Under Obama, the EPA and the Sierra Club might as well have shared offices. EPA staffers would routinely hatch plots to cripple business in the name of this or that “scientific” scam. Al Armendariz, one of Obama’s regional EPA administrators, let the cat out of the bag in 2010 when he admitted that the agency regulated businesses with arbitrary severity. He bragged about this bullying regulation in a speech, likening the EPA’s regulatory regime to that of brutal Roman despots:
I was in a meeting once and I gave an analogy to my staff about my philosophy of enforcement, and I think it was probably a little crude and maybe not appropriate for the meeting, but I’ll go ahead and tell you what I said. It was kind of like how the Romans used to, you know, conquer villages in the Mediterranean. They’d go into a little Turkish town somewhere, they’d find the first five guys they saw and they’d crucify them. Then, you know, that town was really easy to manage for the next few years.
Armendariz quit after these remarks triggered a backlash. But he soon found employment at the Sierra Club. He became a spearhead of its “Beyond Coal” program. Naturally, he is one of Scott Pruitt’s staunchest critics.
“Texans should be worried,” he said to Houston Public Media, referring to Pruitt’s proposed cuts to the EPA budget. “I wouldn’t be surprised if some polluters see this as an opportunity to cut corners, to look for loopholes, to try to take shortcuts.… Because they know the environmental cops are not going to be on the beat anymore.”
These press accounts, of course, don’t bother to mention the aforementioned remarks expounding on his “philosophy of enforcement.” One might have thought Armendariz would steer clear of any references to “environmental cops” given that he is on record saying he wants them to “crucify” companies willy-nilly.
For simply trying to restore basic fairness and sanity to regulation, Pruitt has become the whipping boy of the Sierra Club. Armendariz and company can’t rest until a more skittish Republican replaces him. The liberal media, still desperate to oust Pruitt, is pushing the trollish propaganda that he is too ethically scarred to serve as an “effective” EPA head, as if the Maggie Habermans toss and turn at night worrying about who could “push through Trump’s agenda” (the subject of one her recent palace-gossip articles).
No, what’s driving all this propaganda is the hope that the next EPA head will pull his punches lest he receive similar treatment.
“If Pruitt is forced out, it’s not clear whether the Senate would confirm a similarly hard-charging advocate of industry,” acknowledged Politico. “Even if Pruitt stays, it’s not clear that he’ll succeed in rolling back rules, much less breathing new life into the coal industry.

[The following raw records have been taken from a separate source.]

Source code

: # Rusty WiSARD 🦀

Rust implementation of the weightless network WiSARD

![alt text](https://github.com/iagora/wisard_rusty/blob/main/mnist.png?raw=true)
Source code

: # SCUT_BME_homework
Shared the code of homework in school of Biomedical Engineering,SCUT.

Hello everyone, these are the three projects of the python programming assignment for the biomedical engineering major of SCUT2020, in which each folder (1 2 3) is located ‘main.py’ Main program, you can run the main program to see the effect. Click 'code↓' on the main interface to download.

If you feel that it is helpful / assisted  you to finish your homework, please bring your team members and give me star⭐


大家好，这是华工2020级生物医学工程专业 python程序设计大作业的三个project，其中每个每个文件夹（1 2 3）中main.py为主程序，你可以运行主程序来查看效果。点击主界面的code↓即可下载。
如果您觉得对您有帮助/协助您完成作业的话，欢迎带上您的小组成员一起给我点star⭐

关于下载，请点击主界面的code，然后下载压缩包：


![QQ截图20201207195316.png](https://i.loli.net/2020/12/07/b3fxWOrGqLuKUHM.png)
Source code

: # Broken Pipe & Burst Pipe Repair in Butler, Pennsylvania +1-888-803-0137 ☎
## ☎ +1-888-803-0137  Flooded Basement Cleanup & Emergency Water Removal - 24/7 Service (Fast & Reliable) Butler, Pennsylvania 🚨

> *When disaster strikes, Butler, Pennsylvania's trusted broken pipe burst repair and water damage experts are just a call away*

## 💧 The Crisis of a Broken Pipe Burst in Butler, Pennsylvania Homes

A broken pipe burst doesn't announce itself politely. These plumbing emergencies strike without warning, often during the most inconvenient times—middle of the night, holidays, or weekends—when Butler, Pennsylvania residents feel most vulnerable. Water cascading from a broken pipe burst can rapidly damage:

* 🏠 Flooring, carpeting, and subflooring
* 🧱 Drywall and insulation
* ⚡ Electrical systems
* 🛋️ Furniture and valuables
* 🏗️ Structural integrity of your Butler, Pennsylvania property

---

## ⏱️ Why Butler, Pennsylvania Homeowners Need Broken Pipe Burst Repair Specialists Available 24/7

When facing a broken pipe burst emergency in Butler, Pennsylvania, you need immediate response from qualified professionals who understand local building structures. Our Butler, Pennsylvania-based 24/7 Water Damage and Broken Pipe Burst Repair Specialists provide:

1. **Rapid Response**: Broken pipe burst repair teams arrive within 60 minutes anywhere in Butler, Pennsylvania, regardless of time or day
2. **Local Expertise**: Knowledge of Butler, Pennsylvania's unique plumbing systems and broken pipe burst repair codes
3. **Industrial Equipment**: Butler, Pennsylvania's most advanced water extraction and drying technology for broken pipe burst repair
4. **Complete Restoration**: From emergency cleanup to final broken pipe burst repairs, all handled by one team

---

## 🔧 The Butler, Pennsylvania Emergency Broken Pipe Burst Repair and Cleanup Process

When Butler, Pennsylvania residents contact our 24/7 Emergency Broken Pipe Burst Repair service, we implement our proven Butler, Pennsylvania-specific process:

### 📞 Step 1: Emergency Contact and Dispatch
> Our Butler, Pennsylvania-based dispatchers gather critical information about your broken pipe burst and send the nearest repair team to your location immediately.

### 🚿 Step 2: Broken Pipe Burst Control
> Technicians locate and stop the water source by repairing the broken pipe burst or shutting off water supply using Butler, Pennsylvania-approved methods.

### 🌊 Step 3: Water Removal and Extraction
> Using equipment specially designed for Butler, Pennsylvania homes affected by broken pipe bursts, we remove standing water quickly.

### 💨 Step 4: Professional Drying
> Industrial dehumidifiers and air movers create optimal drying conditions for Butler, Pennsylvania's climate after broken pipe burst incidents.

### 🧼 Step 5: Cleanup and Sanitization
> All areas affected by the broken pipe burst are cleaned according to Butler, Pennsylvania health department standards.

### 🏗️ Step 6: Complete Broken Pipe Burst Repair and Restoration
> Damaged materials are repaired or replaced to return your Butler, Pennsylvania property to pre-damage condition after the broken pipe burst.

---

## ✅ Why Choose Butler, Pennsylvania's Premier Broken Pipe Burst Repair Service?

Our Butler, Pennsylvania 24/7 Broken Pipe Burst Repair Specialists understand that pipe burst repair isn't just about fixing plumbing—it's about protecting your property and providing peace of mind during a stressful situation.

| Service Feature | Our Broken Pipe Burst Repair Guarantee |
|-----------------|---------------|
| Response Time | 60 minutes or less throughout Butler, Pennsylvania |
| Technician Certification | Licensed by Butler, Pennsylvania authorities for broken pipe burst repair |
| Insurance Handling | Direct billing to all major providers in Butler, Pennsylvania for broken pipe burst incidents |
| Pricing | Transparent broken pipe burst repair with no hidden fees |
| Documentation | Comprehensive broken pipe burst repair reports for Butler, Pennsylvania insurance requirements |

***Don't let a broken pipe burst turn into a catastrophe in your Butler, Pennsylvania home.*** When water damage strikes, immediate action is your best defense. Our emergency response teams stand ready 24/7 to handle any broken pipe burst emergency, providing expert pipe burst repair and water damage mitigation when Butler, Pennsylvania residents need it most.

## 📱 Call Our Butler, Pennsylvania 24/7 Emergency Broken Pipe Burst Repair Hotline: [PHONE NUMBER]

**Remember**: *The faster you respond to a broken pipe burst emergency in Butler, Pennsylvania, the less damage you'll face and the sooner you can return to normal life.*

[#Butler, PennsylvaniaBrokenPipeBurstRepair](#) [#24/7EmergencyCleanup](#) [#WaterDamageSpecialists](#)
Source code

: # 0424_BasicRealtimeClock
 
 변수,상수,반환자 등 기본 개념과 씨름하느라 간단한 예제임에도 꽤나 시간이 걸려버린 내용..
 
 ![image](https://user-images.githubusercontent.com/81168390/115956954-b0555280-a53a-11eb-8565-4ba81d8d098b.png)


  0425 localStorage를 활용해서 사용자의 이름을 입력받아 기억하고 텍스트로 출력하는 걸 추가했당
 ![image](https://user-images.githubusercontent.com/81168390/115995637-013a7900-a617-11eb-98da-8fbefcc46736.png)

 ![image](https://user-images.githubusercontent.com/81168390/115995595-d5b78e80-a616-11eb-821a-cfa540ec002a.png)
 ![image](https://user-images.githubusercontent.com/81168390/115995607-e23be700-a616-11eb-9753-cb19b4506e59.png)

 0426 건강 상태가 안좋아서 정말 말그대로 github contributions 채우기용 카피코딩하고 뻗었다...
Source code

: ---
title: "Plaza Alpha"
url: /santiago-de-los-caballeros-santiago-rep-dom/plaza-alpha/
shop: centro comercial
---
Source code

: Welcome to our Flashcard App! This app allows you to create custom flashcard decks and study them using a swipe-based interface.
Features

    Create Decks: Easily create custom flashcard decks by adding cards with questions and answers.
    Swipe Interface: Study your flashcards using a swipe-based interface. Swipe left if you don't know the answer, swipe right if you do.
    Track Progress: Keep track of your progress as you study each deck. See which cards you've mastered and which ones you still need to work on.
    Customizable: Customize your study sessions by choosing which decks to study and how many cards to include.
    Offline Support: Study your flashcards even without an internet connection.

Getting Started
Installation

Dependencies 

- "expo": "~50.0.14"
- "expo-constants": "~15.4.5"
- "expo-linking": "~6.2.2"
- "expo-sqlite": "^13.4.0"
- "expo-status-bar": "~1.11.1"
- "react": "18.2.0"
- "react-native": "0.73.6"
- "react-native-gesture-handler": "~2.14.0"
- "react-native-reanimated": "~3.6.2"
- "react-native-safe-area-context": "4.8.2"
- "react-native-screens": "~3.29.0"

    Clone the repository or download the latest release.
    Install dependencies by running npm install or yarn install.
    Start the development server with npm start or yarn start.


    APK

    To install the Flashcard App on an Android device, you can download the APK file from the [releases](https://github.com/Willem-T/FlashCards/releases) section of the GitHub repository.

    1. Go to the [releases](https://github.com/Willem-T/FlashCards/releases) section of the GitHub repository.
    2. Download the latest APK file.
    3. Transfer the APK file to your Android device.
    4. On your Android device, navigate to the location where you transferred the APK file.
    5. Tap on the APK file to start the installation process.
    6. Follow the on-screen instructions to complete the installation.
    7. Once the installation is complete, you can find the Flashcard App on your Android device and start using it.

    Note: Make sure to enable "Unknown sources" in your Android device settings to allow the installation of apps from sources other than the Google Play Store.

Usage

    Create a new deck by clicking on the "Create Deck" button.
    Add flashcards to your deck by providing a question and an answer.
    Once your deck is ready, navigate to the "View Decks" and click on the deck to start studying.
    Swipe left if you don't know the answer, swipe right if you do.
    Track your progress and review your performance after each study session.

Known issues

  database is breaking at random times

But he’ll still have the power to act through omission, to make change by not doing things another EPA leader might be inclined to do. There’s already evidence that he’s easing enforcement of existing environmental protections, and he certainly isn’t pushing for new protections. And the climate emergency is not going away just because the Trump administration has decided not to deal with it; even if Pruitt fails to create toothless carbon rules that provide lasting protection to the coal industry and other major contributors to global warming, he can protect the coal industry through inaction now.”
The anti-business left recognizes the danger that an EPA head who uses his discretionary powers unapologetically poses to its agenda. The Armendariz crowd wants someone new they can push around — a flaccid Republican who will hesitate before using those discretionary powers and sit on his hands as they get back to crucifying business.